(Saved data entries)
§

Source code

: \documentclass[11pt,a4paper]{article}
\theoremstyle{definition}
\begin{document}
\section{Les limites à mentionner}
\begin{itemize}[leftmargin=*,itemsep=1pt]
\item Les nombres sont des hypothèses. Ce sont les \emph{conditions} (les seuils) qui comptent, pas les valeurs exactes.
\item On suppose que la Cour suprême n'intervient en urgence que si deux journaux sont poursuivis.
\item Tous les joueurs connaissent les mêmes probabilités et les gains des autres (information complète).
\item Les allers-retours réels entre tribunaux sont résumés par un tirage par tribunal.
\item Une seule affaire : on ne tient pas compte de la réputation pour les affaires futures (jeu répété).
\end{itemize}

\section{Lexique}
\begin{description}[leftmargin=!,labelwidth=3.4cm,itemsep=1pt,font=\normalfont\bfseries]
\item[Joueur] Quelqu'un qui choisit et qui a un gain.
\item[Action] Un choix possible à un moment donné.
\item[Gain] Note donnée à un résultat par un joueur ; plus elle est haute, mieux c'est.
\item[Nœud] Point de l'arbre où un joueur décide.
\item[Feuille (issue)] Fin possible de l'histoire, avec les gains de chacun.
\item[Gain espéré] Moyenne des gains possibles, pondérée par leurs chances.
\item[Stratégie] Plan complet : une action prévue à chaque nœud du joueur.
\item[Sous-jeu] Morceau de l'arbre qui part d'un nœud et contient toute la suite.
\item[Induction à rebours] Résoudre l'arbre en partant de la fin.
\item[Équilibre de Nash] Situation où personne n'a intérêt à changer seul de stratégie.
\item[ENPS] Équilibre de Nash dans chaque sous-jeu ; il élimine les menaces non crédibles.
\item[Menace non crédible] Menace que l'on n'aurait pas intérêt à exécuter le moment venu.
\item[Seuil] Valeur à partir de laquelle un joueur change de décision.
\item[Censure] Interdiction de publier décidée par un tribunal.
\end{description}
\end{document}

§

*Problem requirements*
Pick from the records each line that contains the word "intérêt" and show it.

*Exercise response*
\item[Équilibre de Nash] Situation où personne n'a intérêt à changer seul de stratégie.
\item[Menace non crédible] Menace que l'on n'aurait pas intérêt à exécuter le moment venu.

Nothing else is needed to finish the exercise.